Reopened restaurants are finding it increasingly difficult to find workers:

Capacity restrictions and distancing requirements have drastically cut wages for workers like servers, who rely on tips to make up for an hourly wage at or near the federal tipped minimum of $2.13 in many parts of the country, prompting them to find better-paying work.
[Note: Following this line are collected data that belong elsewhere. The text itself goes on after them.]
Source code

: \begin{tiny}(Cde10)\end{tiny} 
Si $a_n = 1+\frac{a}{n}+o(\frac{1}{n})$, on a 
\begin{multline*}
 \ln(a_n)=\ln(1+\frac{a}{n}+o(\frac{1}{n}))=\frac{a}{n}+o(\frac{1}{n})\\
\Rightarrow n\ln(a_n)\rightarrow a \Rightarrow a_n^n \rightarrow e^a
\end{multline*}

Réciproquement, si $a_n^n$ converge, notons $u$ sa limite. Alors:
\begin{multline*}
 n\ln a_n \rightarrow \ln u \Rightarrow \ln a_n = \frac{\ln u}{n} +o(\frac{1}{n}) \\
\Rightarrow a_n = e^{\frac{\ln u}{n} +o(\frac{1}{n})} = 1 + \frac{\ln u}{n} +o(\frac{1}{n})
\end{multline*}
Others shifted to better-paying jobs in fields that boomed while dining imploded, such as retail fulfillment, especially as companies like Amazon and Target pay or have raised hourly wages to $15.

The problem doesn’t just affect independent or higher-end establishments. Fast-food mega-chains like McDonald’s and Taco Bell are pushing to hire thousands of workers in an effort to reopen dining rooms, even holding drive-up spot interviews in parking lots.

More here.

If restaurants are beset by capacity restrictions and closures, impacting your tips, you may be reluctant to return. Especially if you’ve left for a job at, for example, an Amazon fulfillment center, which is never subject to those restrictions and pays a predictable wage. You’re also far more likely to get benefits working for a major company than a small restaurant, which is particularly relevant in the middle of a health crisis.

With e-commerce growing rapidly, I see little incentive for restaurant workers to return. Perhaps the industry will wind up permanently smaller, more automated, or both.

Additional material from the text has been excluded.